WHAT TO WORK ON:
Within the entries below, find the portion that opens with the line containing "be not private" and closes with the line containing "2. **Fetching Airport Codes**". Retype that portion exactly and only.

THE DATA:
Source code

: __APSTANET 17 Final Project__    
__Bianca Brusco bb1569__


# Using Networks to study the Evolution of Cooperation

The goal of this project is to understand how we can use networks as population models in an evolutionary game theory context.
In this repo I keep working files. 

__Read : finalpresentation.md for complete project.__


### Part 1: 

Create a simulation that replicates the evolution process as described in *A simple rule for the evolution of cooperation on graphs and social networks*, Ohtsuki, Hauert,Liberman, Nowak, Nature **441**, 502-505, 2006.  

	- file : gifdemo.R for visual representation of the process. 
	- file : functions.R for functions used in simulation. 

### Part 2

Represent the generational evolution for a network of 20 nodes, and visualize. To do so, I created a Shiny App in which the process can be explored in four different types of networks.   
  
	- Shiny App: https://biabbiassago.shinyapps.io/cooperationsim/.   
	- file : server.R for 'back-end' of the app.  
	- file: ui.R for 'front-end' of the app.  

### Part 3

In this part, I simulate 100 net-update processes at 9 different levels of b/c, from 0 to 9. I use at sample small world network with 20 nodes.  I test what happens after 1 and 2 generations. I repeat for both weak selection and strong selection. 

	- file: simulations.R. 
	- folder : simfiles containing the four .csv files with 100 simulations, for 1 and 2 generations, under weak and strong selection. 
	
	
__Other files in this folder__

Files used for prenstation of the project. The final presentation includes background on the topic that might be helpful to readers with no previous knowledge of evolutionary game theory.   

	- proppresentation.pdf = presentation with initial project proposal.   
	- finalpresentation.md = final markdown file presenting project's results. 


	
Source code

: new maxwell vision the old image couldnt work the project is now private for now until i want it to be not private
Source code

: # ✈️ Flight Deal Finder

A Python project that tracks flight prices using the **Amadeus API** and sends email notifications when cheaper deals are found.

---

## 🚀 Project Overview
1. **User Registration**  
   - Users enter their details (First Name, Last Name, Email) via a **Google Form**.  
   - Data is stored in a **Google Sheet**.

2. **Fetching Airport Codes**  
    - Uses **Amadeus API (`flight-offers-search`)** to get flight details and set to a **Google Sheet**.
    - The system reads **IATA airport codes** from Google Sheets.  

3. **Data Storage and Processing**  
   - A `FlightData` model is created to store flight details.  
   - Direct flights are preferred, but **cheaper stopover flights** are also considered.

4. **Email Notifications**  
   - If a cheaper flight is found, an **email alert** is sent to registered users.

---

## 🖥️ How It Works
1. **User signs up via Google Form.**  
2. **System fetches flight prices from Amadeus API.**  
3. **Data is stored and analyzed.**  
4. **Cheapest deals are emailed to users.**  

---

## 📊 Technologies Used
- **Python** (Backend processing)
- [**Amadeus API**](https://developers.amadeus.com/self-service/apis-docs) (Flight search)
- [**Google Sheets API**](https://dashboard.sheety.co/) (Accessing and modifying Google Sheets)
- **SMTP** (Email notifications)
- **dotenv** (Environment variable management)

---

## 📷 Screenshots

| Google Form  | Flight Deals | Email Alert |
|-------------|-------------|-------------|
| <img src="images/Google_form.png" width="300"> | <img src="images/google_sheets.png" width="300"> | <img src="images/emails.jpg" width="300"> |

ANSWER TO THE PROBLEM:
: new maxwell vision the old image couldnt work the project is now private for now until i want it to be not private
Source code

: # ✈️ Flight Deal Finder

A Python project that tracks flight prices using the **Amadeus API** and sends email notifications when cheaper deals are found.

---

## 🚀 Project Overview
1. **User Registration**  
   - Users enter their details (First Name, Last Name, Email) via a **Google Form**.  
   - Data is stored in a **Google Sheet**.

2. **Fetching Airport Codes**  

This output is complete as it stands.